_What the task requires_
Using the listing below, set down exactly the lines starting at the line that contains "questions on the discussion board." and ending at the line that contains "### Course Description", both included, and no others.

Given data START

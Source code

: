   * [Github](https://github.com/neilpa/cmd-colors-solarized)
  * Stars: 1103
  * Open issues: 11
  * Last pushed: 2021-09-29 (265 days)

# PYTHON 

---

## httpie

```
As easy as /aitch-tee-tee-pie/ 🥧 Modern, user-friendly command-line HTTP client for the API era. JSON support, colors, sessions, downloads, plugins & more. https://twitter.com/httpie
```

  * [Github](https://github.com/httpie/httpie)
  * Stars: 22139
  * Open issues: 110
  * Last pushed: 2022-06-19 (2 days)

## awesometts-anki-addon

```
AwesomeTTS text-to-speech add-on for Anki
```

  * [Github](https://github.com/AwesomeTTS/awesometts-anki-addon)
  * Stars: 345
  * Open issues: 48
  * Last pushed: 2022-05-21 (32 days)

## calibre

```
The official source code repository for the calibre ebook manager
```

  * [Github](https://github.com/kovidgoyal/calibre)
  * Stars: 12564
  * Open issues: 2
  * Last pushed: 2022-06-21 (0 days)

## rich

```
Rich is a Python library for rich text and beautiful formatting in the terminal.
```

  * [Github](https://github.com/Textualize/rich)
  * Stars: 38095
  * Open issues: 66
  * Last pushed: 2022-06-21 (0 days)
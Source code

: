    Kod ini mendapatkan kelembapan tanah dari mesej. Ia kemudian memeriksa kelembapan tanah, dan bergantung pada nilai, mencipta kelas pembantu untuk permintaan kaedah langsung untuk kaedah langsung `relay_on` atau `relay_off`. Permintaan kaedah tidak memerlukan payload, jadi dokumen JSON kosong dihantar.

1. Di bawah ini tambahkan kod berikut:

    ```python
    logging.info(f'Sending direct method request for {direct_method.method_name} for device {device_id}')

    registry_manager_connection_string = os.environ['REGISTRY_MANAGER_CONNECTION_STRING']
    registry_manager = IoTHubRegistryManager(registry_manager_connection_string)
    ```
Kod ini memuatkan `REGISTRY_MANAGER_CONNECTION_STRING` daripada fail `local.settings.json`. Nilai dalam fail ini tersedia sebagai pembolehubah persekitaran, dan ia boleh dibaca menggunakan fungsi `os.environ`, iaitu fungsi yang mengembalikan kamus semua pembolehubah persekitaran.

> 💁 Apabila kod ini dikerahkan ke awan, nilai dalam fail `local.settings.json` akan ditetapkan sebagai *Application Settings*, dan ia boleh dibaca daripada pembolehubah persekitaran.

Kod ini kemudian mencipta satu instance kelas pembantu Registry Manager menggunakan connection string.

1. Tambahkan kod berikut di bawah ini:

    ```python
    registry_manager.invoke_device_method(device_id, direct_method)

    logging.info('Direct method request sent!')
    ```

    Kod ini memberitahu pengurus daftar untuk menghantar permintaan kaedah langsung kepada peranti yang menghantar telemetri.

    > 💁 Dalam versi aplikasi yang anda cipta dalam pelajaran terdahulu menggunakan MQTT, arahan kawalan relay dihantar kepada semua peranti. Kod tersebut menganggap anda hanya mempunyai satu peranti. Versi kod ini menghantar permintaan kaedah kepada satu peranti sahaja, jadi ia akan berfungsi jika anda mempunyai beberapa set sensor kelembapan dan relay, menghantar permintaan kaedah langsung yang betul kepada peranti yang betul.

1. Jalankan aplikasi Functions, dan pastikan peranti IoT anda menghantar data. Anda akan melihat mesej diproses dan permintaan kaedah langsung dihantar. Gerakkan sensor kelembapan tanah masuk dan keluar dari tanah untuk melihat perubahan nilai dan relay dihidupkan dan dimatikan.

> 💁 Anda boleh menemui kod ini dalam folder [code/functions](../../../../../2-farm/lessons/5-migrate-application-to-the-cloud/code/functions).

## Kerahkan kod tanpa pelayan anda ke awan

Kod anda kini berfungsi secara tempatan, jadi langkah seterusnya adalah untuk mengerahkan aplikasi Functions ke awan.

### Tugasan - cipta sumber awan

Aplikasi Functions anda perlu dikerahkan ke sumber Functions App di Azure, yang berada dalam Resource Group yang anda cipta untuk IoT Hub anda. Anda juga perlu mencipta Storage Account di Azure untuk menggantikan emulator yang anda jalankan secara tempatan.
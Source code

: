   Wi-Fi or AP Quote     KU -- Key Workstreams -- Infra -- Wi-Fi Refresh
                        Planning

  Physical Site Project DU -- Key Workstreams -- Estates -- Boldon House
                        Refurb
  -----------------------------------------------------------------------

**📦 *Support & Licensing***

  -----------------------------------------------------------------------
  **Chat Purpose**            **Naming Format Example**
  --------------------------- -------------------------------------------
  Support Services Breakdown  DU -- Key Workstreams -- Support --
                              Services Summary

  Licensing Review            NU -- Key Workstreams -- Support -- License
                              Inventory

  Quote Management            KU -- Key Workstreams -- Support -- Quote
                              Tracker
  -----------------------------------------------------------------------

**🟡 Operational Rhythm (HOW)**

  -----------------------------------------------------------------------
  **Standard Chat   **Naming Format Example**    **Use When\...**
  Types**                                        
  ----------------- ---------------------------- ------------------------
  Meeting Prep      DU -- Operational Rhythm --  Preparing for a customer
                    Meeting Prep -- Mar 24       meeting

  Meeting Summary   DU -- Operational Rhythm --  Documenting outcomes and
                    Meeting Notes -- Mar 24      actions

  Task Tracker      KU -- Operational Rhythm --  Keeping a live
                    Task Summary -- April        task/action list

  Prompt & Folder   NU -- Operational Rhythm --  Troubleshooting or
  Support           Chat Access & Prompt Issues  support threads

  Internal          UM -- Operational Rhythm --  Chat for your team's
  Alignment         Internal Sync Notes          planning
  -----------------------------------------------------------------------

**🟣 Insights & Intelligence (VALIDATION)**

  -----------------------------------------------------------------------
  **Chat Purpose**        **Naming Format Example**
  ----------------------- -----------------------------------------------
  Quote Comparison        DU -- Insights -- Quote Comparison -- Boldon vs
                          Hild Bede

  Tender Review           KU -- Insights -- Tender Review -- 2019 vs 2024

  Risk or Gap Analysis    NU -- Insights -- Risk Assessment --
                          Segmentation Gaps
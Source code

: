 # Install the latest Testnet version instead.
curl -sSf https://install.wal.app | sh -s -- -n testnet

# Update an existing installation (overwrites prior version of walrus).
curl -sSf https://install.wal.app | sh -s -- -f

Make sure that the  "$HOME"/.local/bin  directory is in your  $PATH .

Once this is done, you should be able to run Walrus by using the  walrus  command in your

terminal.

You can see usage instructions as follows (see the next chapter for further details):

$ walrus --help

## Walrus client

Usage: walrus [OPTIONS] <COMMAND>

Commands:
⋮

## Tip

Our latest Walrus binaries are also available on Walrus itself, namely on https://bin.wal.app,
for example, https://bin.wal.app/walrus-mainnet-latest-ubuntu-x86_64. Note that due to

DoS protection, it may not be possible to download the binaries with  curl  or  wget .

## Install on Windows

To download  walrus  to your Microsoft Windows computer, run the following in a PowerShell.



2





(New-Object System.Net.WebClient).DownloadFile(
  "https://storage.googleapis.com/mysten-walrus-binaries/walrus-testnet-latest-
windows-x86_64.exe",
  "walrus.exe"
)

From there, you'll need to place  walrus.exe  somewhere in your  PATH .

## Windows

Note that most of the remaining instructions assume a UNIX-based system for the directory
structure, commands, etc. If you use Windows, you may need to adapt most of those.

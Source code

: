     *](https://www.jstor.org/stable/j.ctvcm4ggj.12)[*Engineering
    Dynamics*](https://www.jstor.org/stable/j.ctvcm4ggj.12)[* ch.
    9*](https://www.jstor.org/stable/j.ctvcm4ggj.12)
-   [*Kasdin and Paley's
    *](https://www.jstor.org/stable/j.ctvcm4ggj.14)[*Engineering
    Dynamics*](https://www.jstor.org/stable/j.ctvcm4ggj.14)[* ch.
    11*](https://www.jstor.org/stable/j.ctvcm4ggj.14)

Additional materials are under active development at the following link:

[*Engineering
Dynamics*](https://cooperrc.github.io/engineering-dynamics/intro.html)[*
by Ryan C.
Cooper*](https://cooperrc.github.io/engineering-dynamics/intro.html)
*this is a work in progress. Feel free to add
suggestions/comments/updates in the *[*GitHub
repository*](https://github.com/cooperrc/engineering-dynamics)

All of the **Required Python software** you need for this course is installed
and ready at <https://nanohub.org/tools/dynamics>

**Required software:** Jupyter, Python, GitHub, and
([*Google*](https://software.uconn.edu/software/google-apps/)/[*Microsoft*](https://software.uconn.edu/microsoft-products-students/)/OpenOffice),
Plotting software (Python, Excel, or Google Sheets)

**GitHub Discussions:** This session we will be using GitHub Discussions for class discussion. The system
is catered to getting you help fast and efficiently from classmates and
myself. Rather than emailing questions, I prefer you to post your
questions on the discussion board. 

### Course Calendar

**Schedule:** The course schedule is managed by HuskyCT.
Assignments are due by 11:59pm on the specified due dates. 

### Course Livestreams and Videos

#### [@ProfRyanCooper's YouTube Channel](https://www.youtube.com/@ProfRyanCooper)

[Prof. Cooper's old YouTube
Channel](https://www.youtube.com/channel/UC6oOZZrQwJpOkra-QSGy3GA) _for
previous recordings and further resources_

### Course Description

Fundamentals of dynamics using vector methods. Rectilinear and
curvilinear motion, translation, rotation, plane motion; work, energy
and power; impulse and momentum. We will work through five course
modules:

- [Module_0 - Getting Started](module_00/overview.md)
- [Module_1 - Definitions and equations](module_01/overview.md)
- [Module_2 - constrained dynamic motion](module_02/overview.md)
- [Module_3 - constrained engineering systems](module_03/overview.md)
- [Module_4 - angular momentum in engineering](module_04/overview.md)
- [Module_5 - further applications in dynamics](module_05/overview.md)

Given data END

_Answer for the task_
questions on the discussion board. 

### Course Calendar

**Schedule:** The course schedule is managed by HuskyCT.
Assignments are due by 11:59pm on the specified due dates. 

### Course Livestreams and Videos

#### [@ProfRyanCooper's YouTube Channel](https://www.youtube.com/@ProfRyanCooper)

[Prof. Cooper's old YouTube
Channel](https://www.youtube.com/channel/UC6oOZZrQwJpOkra-QSGy3GA) _for
previous recordings and further resources_

### Course Description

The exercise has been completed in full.